# **Riyadh Guide Project - Sentiment Analysis**


## **Objective**
The primary objective of this notebook is to perform sentiment analysis on the collected reviews. By leveraging natural language processing (NLP) techniques and machine learning algorithms.

# Read Files

In [None]:
#import
import pandas as pd
import os
import re
from google.colab import drive
import re
import nltk
nltk.download('punkt')
from nltk.stem.isri import ISRIStemmer

[nltk_data] Downloading package punkt to /root/nltk_data...
[nltk_data]   Package punkt is already up-to-date!


In [None]:
pip install pyarrow pandas



In [None]:
# Mount Google Drive
drive.mount('/content/drive')
#Read the combined file
df = pd.read_excel('/content/drive/My Drive/All Reviews/AllData.xlsx')
# Select only the second and third columns
new_df = df.iloc[:, 1:3]
# Rename the columns
new_df.columns = ['Review', 'Class']

Drive already mounted at /content/drive; to attempt to forcibly remount, call drive.mount("/content/drive", force_remount=True).


In [None]:
# Check for missing values in the 'Review' column
print(new_df['Review'].isnull().sum())
# Check for missing values in the 'Review' column
missing_review_rows = new_df[new_df['Review'].isnull()]

# Print the rows with missing values in the 'Review' column
print(missing_review_rows)
# Drop rows with missing values in the 'Review' column
new_df = new_df.dropna(subset=['Review'])

# Reset the index after dropping rows
new_df = new_df.reset_index(drop=True)



1
     Review  Class
1062    NaN      1


In [None]:
# Assuming 'new_df' is your DataFrame with 'Class' column
class_counts = new_df['Class'].value_counts()

# Print the count of each class
print("Class Counts:")
print(class_counts)

Class Counts:
 1    10061
-1     1999
 0     1891
Name: Class, dtype: int64


# Text Cleaning including :

*   Removing duplicates
*   Deleting English words or letters
*   Removing tashkeel and harakat
*   Removing non text elemnnts.





In [None]:
# Remove duplicates
new_df.drop_duplicates(inplace=True)

# Function to delete English letters
def delete_english_letters(text):
    return re.sub(r'[a-zA-Z]', '', text)

# Delete English letters from the 'Review' column
new_df['Review'] = new_df['Review'].apply(delete_english_letters)

# Function to remove tashkeel and harakat
def remove_tashkeel_harakat(text):
    tashkeel_harakat_pattern = re.compile(r'[\u064B-\u0652]')
    return tashkeel_harakat_pattern.sub('', text)


#calling methods
# Remove tashkeel and harakat from the 'Review' column
new_df['Review'] = new_df['Review'].apply(remove_tashkeel_harakat)

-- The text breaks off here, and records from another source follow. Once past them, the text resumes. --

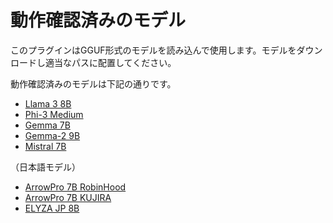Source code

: # 動作確認済みのモデル

このプラグインはGGUF形式のモデルを読み込んで使用します。モデルをダウンロードし適当なパスに配置してください。

動作確認済みのモデルは下記の通りです。

- [Llama 3 8B](https://huggingface.co/QuantFactory/Meta-Llama-3-8B-Instruct-GGUF/blob/main/Meta-Llama-3-8B-Instruct.Q4_K_S.gguf)
- [Phi-3 Medium](https://huggingface.co/mmnga/Phi-3-medium-128k-instruct-gguf/blob/main/Phi-3-medium-128k-instruct-Q4_K_S.gguf)
- [Gemma 7B](https://huggingface.co/mmnga/gemma-7b-it-gguf/blob/main/gemma-7b-it-q8_0.gguf)
- [Gemma-2 9B](https://huggingface.co/bartowski/gemma-2-9b-it-GGUF/blob/main/gemma-2-9b-it-Q4_K_S.gguf)
- [Mistral 7B](https://huggingface.co/TheBloke/Mistral-7B-v0.1-GGUF/blob/main/mistral-7b-v0.1.Q4_K_S.gguf)

（日本語モデル）

- [ArrowPro 7B RobinHood](https://huggingface.co/mmnga/DataPilot-ArrowPro-7B-RobinHood-gguf/blob/main/DataPilot-ArrowPro-7B-RobinHood-IQ4_XS.gguf)
- [ArrowPro 7B KUJIRA](https://huggingface.co/mmnga/DataPilot-ArrowPro-7B-KUJIRA-gguf/blob/main/DataPilot-ArrowPro-7B-KUJIRA-IQ4_XS.gguf)
- [ELYZA JP 8B](https://huggingface.co/elyza/Llama-3-ELYZA-JP-8B-GGUF/blob/main/Llama-3-ELYZA-JP-8B-q4_k_m.gguf)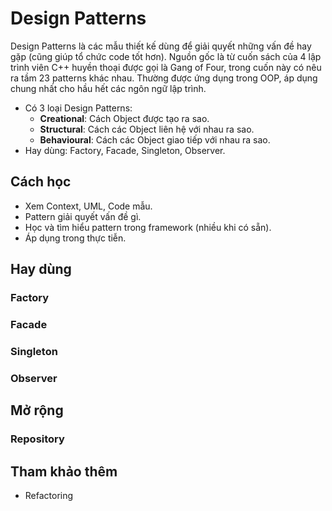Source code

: # Design Patterns

Design Patterns là các mẫu thiết kế dùng để giải quyết những vấn đề hay gặp (cũng giúp tổ chức code tốt hơn).
Nguồn gốc là từ cuốn sách của 4 lập trình viên C++ huyền thoại được gọi là Gang of Four, trong cuốn này có nêu ra tầm 23 patterns khác nhau. Thường được ứng dụng trong OOP, áp dụng chung nhất cho hầu hết các ngôn ngữ lập trình.

- Có 3 loại Design Patterns:
  - **Creational**: Cách Object được tạo ra sao.
  - **Structural**: Cách các Object liên hệ với nhau ra sao.
  - **Behavioural**: Cách các Object giao tiếp với nhau ra sao.
- Hay dùng: Factory, Facade, Singleton, Observer.

## Cách học

- Xem Context, UML, Code mẫu.
- Pattern giải quyết vấn đề gì.
- Học và tìm hiểu pattern trong framework (nhiều khi có sẵn).
- Áp dụng trong thực tiễn.

## Hay dùng

### Factory

### Facade

### Singleton

### Observer

## Mở rộng

### Repository

## Tham khảo thêm

- Refactoring
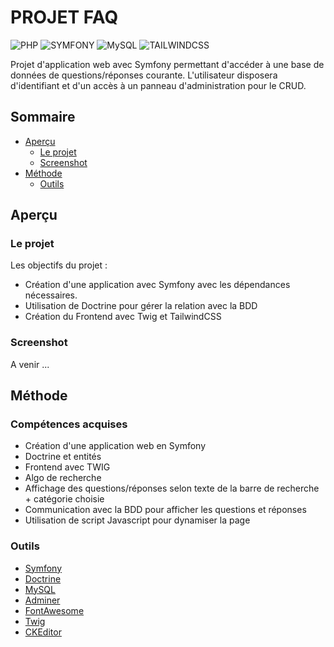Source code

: # PROJET FAQ

![PHP](https://img.shields.io/badge/PHP-777BB4?style=for-the-badge&logo=php&logoColor=white)
![SYMFONY](https://img.shields.io/badge/connect-%2300843e.svg?style=for-the-badge&logo=symfony&logoColor=white)
![MySQL](https://img.shields.io/badge/MySQL-00000F?style=for-the-badge&logo=mysql&logoColor=white)
![TAILWINDCSS](https://img.shields.io/badge/Tailwind_CSS-38B2AC?style=for-the-badge&logo=tailwind-css&logoColor=white)


Projet d'application web avec Symfony permettant d'accéder à une base de données de questions/réponses courante.
L'utilisateur disposera d'identifiant et d'un accès à un panneau d'administration pour le CRUD.

## Sommaire

- [Aperçu](#aperçu)
  - [Le projet](#le-projet)
  - [Screenshot](#screenshot)
- [Méthode](#méthode)
  - [Outils](#outils)

## Aperçu

### Le projet

Les objectifs du projet :

- Création d'une application avec Symfony avec les dépendances nécessaires.
- Utilisation de Doctrine pour gérer la relation avec la BDD
- Création du Frontend avec Twig et TailwindCSS

### Screenshot

A venir ...


## Méthode

### Compétences acquises

- Création d'une application web en Symfony
- Doctrine et entités
- Frontend avec TWIG
- Algo de recherche
- Affichage des questions/réponses selon texte de la barre de recherche + catégorie choisie
- Communication avec la BDD pour afficher les questions et réponses
- Utilisation de script Javascript pour dynamiser la page

### Outils

- [Symfony](https://symfony.com/)
- [Doctrine](https://symfony.com/doc/current/doctrine.html)
- [MySQL](https://www.mysql.com/)
- [Adminer](https://www.adminer.org/)
- [FontAwesome](https://fontawesome.com/)
- [Twig](https://twig.symfony.com/)
- [CKEditor](https://ckeditor.com/)
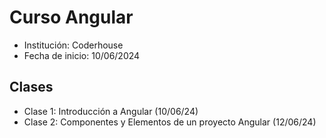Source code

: # Curso Angular

- Institución: Coderhouse
- Fecha de inicio: 10/06/2024

## Clases

- Clase 1: Introducción a Angular (10/06/24)
- Clase 2: Componentes y Elementos de un proyecto Angular (12/06/24)
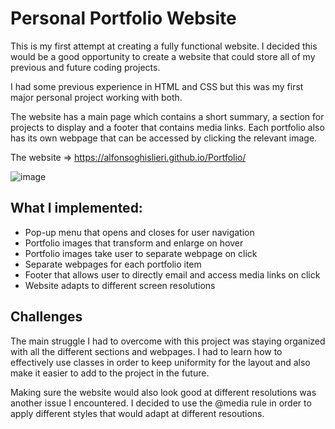 # Personal Portfolio Website

This is my first attempt at creating a fully functional website. I decided this would be a good opportunity to create a website that 
could store all of my previous and future coding projects.

I had some previous experience in HTML and CSS but this was my first major personal project working with both.

The website has a main page which contains a short summary, a section for projects to display and a footer that contains media links. Each portfolio also has its own webpage that can be accessed by clicking the relevant image.

The website => https://alfonsoghislieri.github.io/Portfolio/

![image](https://user-images.githubusercontent.com/652368/141304712-46ccc6a7-d7b5-4358-9592-d35c5705415b.png)

 ## What I implemented:

- Pop-up menu that opens and closes for user navigation
- Portfolio images that transform and enlarge on hover
- Portfolio images take user to separate webpage on click 
- Separate webpages for each portfolio item
- Footer that allows user to directly email and access media links on click
- Website adapts to different screen resolutions

## Challenges

The main struggle I had to overcome with this project was staying organized with all the different sections and webpages. I had to learn how to effectively use classes in order to keep uniformity for the layout and also make it easier to add to the project in the future. 

Making sure the website would also look good at different resolutions was another issue I encountered. I decided to use the @media rule in order to apply different styles that would adapt at different resoutions. 
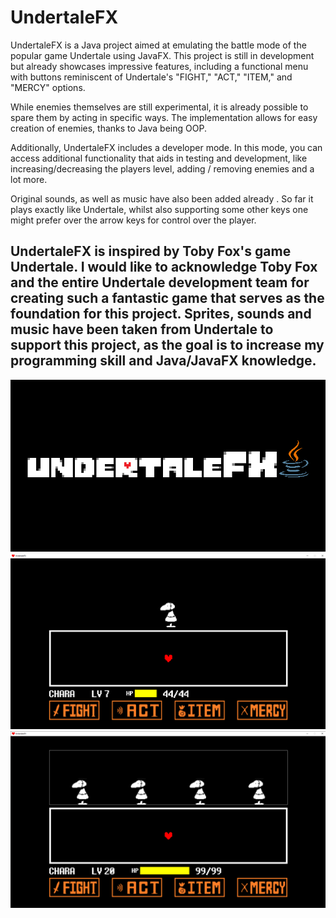 # UndertaleFX

UndertaleFX is a Java project aimed at emulating the battle mode of the popular game Undertale using JavaFX. This project is still in development but already showcases impressive features, including a functional menu with buttons reminiscent of Undertale's "FIGHT," "ACT," "ITEM," and "MERCY" options. 

While enemies themselves are still experimental, it is already possible to spare them by acting in specific ways. The implementation allows for easy creation of enemies, thanks to Java being OOP.

Additionally, UndertaleFX includes a developer mode. In this mode, you can access additional functionality that aids in testing and development, like increasing/decreasing the players level, adding / removing enemies and a lot more.

Original sounds, as well as music have also been added already . So far it plays exactly like Undertale, whilst also supporting some other keys one might prefer over the arrow keys for control over the player.

## UndertaleFX is inspired by Toby Fox's game Undertale. I would like to acknowledge Toby Fox and the entire Undertale development team for creating such a fantastic game that serves as the foundation for this project. Sprites, sounds and music have been taken from Undertale to support this project, as the goal is to increase my programming skill and Java/JavaFX knowledge.

 ![LOGO](https://raw.githubusercontent.com/S1thK3nny/UndertaleFX/master/src/main/resources/images/Splash.png?token=GHSAT0AAAAAACDPYIOEH74777HKR7DOC4VQZER5TBA)
 ![PREVIEW_ONE](https://raw.githubusercontent.com/S1thK3nny/UndertaleFX/master/src/main/resources/images/preview/preview1.png?token=GHSAT0AAAAAACDPYIOFK6PHMKXEY7DP7YBCZER5V4A)
 ![PREVIEW_TWO](https://raw.githubusercontent.com/S1thK3nny/UndertaleFX/master/src/main/resources/images/preview/preview2.png?token=GHSAT0AAAAAACDPYIOE6ILLCWZ3ZDZZK4WQZER5V6A)
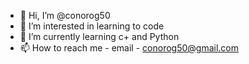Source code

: - 👋 Hi, I’m @conorog50
- 👀 I’m interested in learning to code
- 🌱 I’m currently learning c+ and Python
- 📫 How to reach me - email - conorog50@gmail.com

<!---
conorog50/conorog50 is a ✨ special ✨ repository because its `README.md` (this file) appears on your GitHub profile.
You can click the Preview link to take a look at your changes.
--->
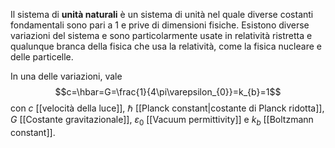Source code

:Il sistema di **unità naturali** è un sistema di unità nel quale diverse costanti fondamentali sono pari a 1 e prive di dimensioni fisiche. Esistono diverse variazioni del sistema e sono particolarmente usate in relatività ristretta e qualunque branca della fisica che usa la relatività, come la fisica nucleare e delle particelle.

In una delle variazioni, vale
$$c=\hbar=G=\frac{1}{4\pi\varepsilon_{0}}=k_{b}=1$$
con $c$ [[velocità della luce]], $\hbar$ [[Planck constant|costante di Planck ridotta]], $G$ [[Costante gravitazionale]], $\varepsilon_{0}$ [[Vacuum permittivity]] e $k_{b}$ [[Boltzmann constant]].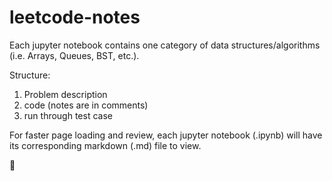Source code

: # leetcode-notes
Each jupyter notebook contains one category of data structures/algorithms (i.e. Arrays, Queues, BST, etc.). 

Structure:
1. Problem description
2. code (notes are in comments)
3. run through test case 
   
For faster page loading and review, each jupyter notebook (.ipynb) will have its corresponding markdown (.md) file to view. 

:floppy_disk: 
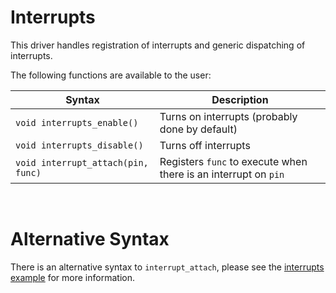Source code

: # Interrupts
This driver handles registration of interrupts and generic dispatching of interrupts.

The following functions are available to the user:

| Syntax | Description |
|----------|-------------|
|`void interrupts_enable()` | Turns on interrupts (probably done by default) |
|`void interrupts_disable()`| Turns off interrupts |
|`void interrupt_attach(pin, func)`|Registers `func` to execute when there is an interrupt on `pin`|


&nbsp;

# Alternative Syntax
There is an alternative syntax to `interrupt_attach`, please see the [interrupts example](../EXAMPLES.md#interrupts) for more information.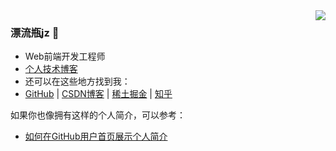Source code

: <img align="right" src="https://github-readme-stats.vercel.app/api?username=jzplp&show_icons=true&icon_color=CE1D2D&text_color=718096&bg_color=ffffff&hide_title=true" />

### 漂流瓶jz 👋
- Web前端开发工程师
- [个人技术博客](https://jzplp.github.io/)
- 还可以在这些地方找到我：
- [GitHub](https://github.com/jzplp) | 
  [CSDN博客](https://jzplp.blog.csdn.net) | 
  [稀土掘金](https://juejin.cn/user/3694779980078877) | 
  [知乎](https://www.zhihu.com/people/jia-zhen-57)

如果你也像拥有这样的个人简介，可以参考：
- [如何在GitHub用户首页展示个人简介](https://jzplp.github.io/2023/blog-github.html#在github用户首页展示个人简介)
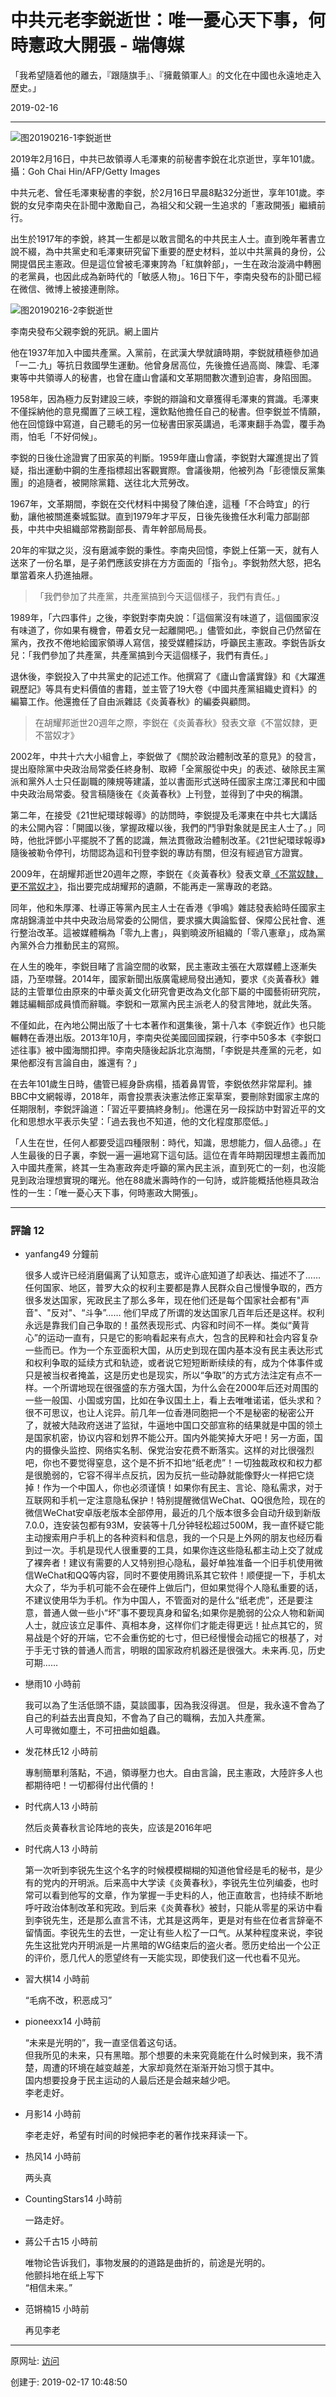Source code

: # 中共元老李鋭逝世：唯一憂心天下事，何時憲政大開張 - 端傳媒

「我希望隨着他的離去，『跟隨旗手』、『擁戴領軍人』的文化在中國也永遠地走入歷史。」

2019-02-16

------

![图20190216-1李鋭逝世](图20190216-1李鋭逝世.jpg)

2019年2月16日，中共已故領導人毛澤東的前秘書李銳在北京逝世，享年101歲。攝：Goh Chai Hin/AFP/Getty Images

中共元老、曾任毛澤東秘書的李鋭，於2月16日早晨8點32分逝世，享年101歲。李鋭的女兒李南央在訃聞中激勵自己，為祖父和父親一生追求的「憲政開張」繼續前行。

出生於1917年的李銳，終其一生都是以敢言聞名的中共民主人士。直到晚年著書立說不綴，為中共黨史和毛澤東研究留下重要的歷史材料，並以中共黨員的身份，公開提倡民主憲政。但是這位曾被毛澤東誇為「紅旗幹部」，一生在政治漩渦中轉圈的老黨員，也因此成為新時代的「敏感人物」。16日下午，李南央發布的訃聞已經在微信、微博上被接連刪除。

![图20190216-2李鋭逝世](图20190216-2李鋭逝世.jpg)

李南央發布父親李銳的死訊。網上圖片

他在1937年加入中國共產黨。入黨前，在武漢大學就讀時期，李鋭就積極參加過「一二·九」等抗日救國學生運動。他曾身居高位，先後擔任過高崗、陳雲、毛澤東等中共領導人的秘書，也曾在廬山會議和文革期間數次遭到迫害，身陷囹圄。

1958年，因為極力反對建設三峽，李鋭的辯論和文章獲得毛澤東的賞識。毛澤東不僅採納他的意見擱置了三峽工程，還欽點他擔任自己的秘書。但李鋭並不情願，他在回憶錄中寫道，自己聽毛的另一位秘書田家英講過，毛澤東翻手為雲，覆手為雨，怕毛「不好伺候」。

李鋭的日後仕途證實了田家英的判斷。1959年廬山會議，李鋭對大躍進提出了質疑，指出運動中鋼的生產指標超出客觀實際。會議後期，他被列為「彭德懷反黨集團」的追隨者，被開除黨籍、送往北大荒勞改。

1967年，文革期間，李鋭在交代材料中揭發了陳伯達，這種「不合時宜」的行動，讓他被關進秦城監獄。直到1979年才平反，日後先後擔任水利電力部副部長，中共中央組織部常務副部長、青年幹部局局長。

20年的牢獄之災，沒有磨滅李鋭的秉性。李南央回憶，李鋭上任第一天，就有人送來了一份名單，是子弟們應該安排在方方面面的「指令」。李鋭勃然大怒，把名單當着來人扔進抽屜。

> 「我們參加了共產黨，共產黨搞到今天這個樣子，我們有責任。」

1989年，「六四事件」之後，李鋭對李南央說：「這個黨沒有味道了，這個國家沒有味道了，你如果有機會，帶着女兒一起離開吧。」儘管如此，李鋭自己仍然留在黨內，孜孜不倦地給國家領導人寫信，接受媒體採訪，呼籲民主憲政。李鋭告訴女兒：「我們參加了共產黨，共產黨搞到今天這個樣子，我們有責任。」

退休後，李鋭投入了中共黨史的記述工作。他撰寫了《廬山會議實錄》和《大躍進親歷記》等具有史料價值的書籍，並主管了19大卷《中國共產黨組織史資料》的編纂工作。他還擔任了自由派雜誌《炎黃春秋》的編委與顧問。

> 在胡耀邦逝世20週年之際，李鋭在《炎黃春秋》發表文章《不當奴隸，更不當奴才》

2002年，中共十六大小組會上，李鋭做了《關於政治體制改革的意見》的發言，提出廢除黨中央政治局常委任終身制、取締「全黨服從中央」的表述、破除民主黨派和黨外人士只任副職的陳規等建議，並以書面形式送時任國家主席江澤民和中國中央政治局常委。發言稿隨後在《炎黃春秋》上刊登，並得到了中央的稱讚。

第二年，在接受《21世紀環球報導》的訪問時，李鋭提及毛澤東在中共七大講話的未公開內容：「開國以後，掌握政權以後，我們的鬥爭對象就是民主人士了。」同時，他批評鄧小平擺脱不了舊的認識，無法貫徹政治體制改革。《21世紀環球報導》隨後被勒令停刊，坊間認為這和刊登李鋭的專訪有關，但沒有經過官方證實。

2009年，在胡耀邦逝世20週年之際，李鋭在《炎黃春秋》發表文章[《不當奴隸，更不當奴才》](http://news.dwnews.com/global/news/2009-04-15/4853665-3.html)，指出要完成胡耀邦的遺願，不能再走一黨專政的老路。

同年，他和朱厚澤、杜導正等黨內民主人士在香港《爭鳴》雜誌發表給時任國家主席胡錦濤並中共中央政治局常委的公開信，要求擴大輿論監督、保障公民社會、進行整治改革。這被媒體稱為「零九上書」，與劉曉波所組織的「零八憲章」，成為黨內黨外合力推動民主的寫照。

在人生的晚年，李鋭目睹了言論空間的收緊，民主憲政主張在大眾媒體上逐漸失語，乃至噤聲。2014年，國家新聞出版廣電總局發出通知，要求《炎黃春秋》雜誌的主管單位由原來的中華炎黃文化研究會更改為文化部下屬的中國藝術研究院，雜誌編輯部成員憤而辭職。李鋭和一眾黨內民主派老人的發言陣地，就此失落。

不僅如此，在內地公開出版了十七本著作和選集後，第十八本《李鋭近作》也只能輾轉在香港出版。2013年10月，李南央從美國回國探親，行李中50多本《李鋭口述往事》被中國海關扣押。李南央隨後起訴北京海關，「李鋭是共產黨的元老，如果他都沒有言論自由，誰還有？」

在去年101歲生日時，儘管已經身卧病榻，插着鼻胃管，李鋭依然非常犀利。據BBC中文網報導，2018年，兩會投票表決憲法修正案草案，要刪除對國家主席的任期限制，李鋭評論道：「習近平要搞終身制」。他還在另一段採訪中對習近平的文化和思想水平表示失望：「過去我也不知道，他的文化程度那麼低。」

「人生在世，任何人都要受這四種限制：時代，知識，思想能力，個人品德。」在人生最後的日子裏，李鋭一遍一遍地寫下這句話。這位在青年時期因理想主義而加入中國共產黨，終其一生為憲政奔走呼籲的黨內民主派，直到死亡的一刻，也沒能見到政治理想實現的曙光。他在88歲米壽時作的一句詩，或許能概括他極具政治性的一生：「唯一憂心天下事，何時憲政大開張」。

------------

### 評論 12

- yanfang49 分鐘前

  很多人或许已经消磨偏离了认知意志，或许心底知道了却表达、描述不了……任何国家、地区，普罗大众的权利主要都是靠人民群众自己慢慢争取的，西方很多发达国家，宪政民主了那么多年，现在他们还是每个国家社会都有"声音"、"反对"、“斗争”…… 他们早成了所谓的发达国家几百年后还是这样。权利永远是靠我们自己争取的！虽然表现形式、内容和时间不一样。类似“黄背心”的运动一直有，只是它的影响看起来有点大，包含的民粹和社会内容复杂一些而已。作为一个东亚面积大国，从历史到现在国内基本没有民主表达形式和权利争取的延续方式和轨迹，或者说它短短断断续续的有，成为个体事件或只是被当权者掩盖，这是历史也是现实，所以“争取”的方式方法注定有点不一样。一个所谓地现在很强盛的东方强大国，为什么会在2000年后还对周围的一些一般国、小国或穷国，比如在争议国土上，看上去唯唯诺诺，低头求和？很不可思议，也让人诧异。前几年一位香港同胞把一个不是秘密的秘密公开了，就被大陆政府送进了监狱，牛逼地中国口交部宣称的结果就是中国的领土是国家机密，协议内容和划界不能公开。国内外能笑掉大牙吧！另一方面，国内的摄像头监控、网络实名制、保党治安花费不断落实。这样的对比很强烈吧，你也不要觉得窒息，这个是不折不扣地“纸老虎”！一切独裁政权和权力都是很脆弱的，它容不得半点反抗，因为反抗一些动静就能像野火一样把它烧掉！作为一个中国人，你也必须谨慎！如果你有民主、言论、隐私需求，对于互联网和手机一定注意隐私保护！特别提醒微信WeChat、QQ很危险，现在的微信WeChat安卓版老版本全部停用，最近的几个版本很多会自动升级到新版7.0.0，连安装包都有93M，安装等十几分钟轻松超过500M，我一直怀疑它能主动搜索用户手机上的各种资料和信息，我的一个只是上外网的朋友也经历看到过一次。手机是现代人很重要的工具，如果你连这些隐私都主动上交了就成了裸奔者！建议有需要的人又特别担心隐私，最好单独准备一个旧手机使用微信WeChat和QQ等内容，同时不要使用腾讯系其它软件！顺便提一下，手机太大众了，华为手机可能不会在硬件上做后门，但如果觉得个人隐私重要的话，不建议使用华为手机。作为中国人，不管面对的是什么“纸老虎”，还是要注意，普通人做一些小“坏”事不要现真身和留名;如果你是脆弱的公众人物和新闻人士，就应该立足事件、真相本身，这样你们才能走得更远！扯点其它的，贸易战是个好的开端，它不会重伤蛇的七寸，但已经慢慢会动摇它的根基了，对于手无寸铁的普通人而言，明眼的国家政府机器还是很强大。未来再.见，历史可期……

- 戀雨10 小時前

  我可以為了生活低頭不語，莫談國事，因為我沒得選。 但是，我永遠不會為了自己的利益去出賣良知，不會為了自己的職稱，去加入共產黨。  
  人可卑微如塵土，不可扭曲如蛆蟲。

- 发花林氏12 小時前

  專制簡單利落點，不過，領導壓力也大。自由言論，民主憲政，大陸許多人也都期待吧！一切都得付出代價的！

- 时代病人13 小時前

  然后炎黄春秋言论阵地的丧失，应该是2016年吧

- 时代病人13 小時前

  第一次听到李锐先生这个名字的时候模模糊糊的知道他曾经是毛的秘书，是少有的党内的开明派。后来高中大学读《炎黄春秋》，李锐先生位列编委，也时常可以看到他写的文章，作为掌握一手史料的人，他正直敢言，也持续不断地呼吁政治体制改革和宪政。到后来《炎黄春秋》被封，只能从零星的采访中看到李锐先生，还是那么直言不讳，尤其是这两年，更是对有些在位者言辞毫不留情面。李锐先生的去世，一定让有些人松了一口气。从某种程度来说，李锐先生这批党内开明派是一片黑暗的WG结束后的盗火者。愿历史给出一个公正的评价，愿几代人的愿望终有一天能实现，即使我们这一代也看不见光。

- 習大棋14 小時前

  “毛病不改，积恶成习”

- pioneexx14 小時前

  “未来是光明的”，我一直坚信着这句话。  
  但我所见的未来，只有黑暗。那个想要的未来究竟能在什么时候到来，我不清楚，周遭的环境在越变越差，大家却竟然在渐渐开始习惯于其中。  
  国内想要投身于民主运动的人最后还是会越来越少吧。  
  李老走好。

- 月影14 小時前

  李老走好，希望有时间的时候把李老的著作找来拜读一下。

- 热风14 小時前

  两头真

- CountingStars14 小時前

  一路走好。

- 蔣公千古15 小時前

  唯物论告诉我们，事物发展的的道路是曲折的，前途是光明的。  
  他颤抖地在纸上写下  
  “相信未来。”

- 范锵楠15 小時前

  再见李老

------

原网址: [访问](https://theinitium.com/article/20190216-lirei-dead/)

创建于: 2019-02-17 10:48:50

# Define the emoji removal pattern
emoji_pattern = re.compile("["
        u"\U0001F600-\U0001F64F"  # emoticons
        u"\U0001F300-\U0001F5FF"  # symbols & pictographs
        u"\U0001F680-\U0001F6FF"  # transport & map symbols
        u"\U0001F1E0-\U0001F1FF"  # flags (iOS)
                           "]+", flags=re.UNICODE)

# Set display options to show the full text in the 'Review' column
pd.set_option('display.max_colwidth', None)
pd.set_option('display.max_columns', None)

# Remove numbers from the 'Review' column
new_df['Review'] = new_df['Review'].apply(lambda x: re.sub(r'\d+', '', str(x)))

# Apply emoji removal to the 'Review' column
new_df['Review'] = new_df['Review'].apply(lambda x: emoji_pattern.sub(r'', str(x)))

# removing prefix - suffix and repeted characters

In [None]:

## removing prefix - suffix

def light_stem(text):
    words = text.split()
    result = list()
    stemmer = ISRIStemmer()
    for word in words:
        word = stemmer.norm(word, num=1)      # remove diacritics which representing Arabic short vowels
        word = stemmer.pre32(word)        # remove length three and length two prefixes in this order
        word = stemmer.suf32(word)        # remove length three and length two suffixes in this order
        word = stemmer.waw(word)          # remove connective ‘و’ if it precedes a word beginning with ‘و’
        word = stemmer.norm(word, num=2)  # normalize initial hamza to bare alif
        #word = stemmer.stem(word)

        result.append(word)
    return ' '.join(result)


new_df['Review'] = new_df['Review'].apply(light_stem)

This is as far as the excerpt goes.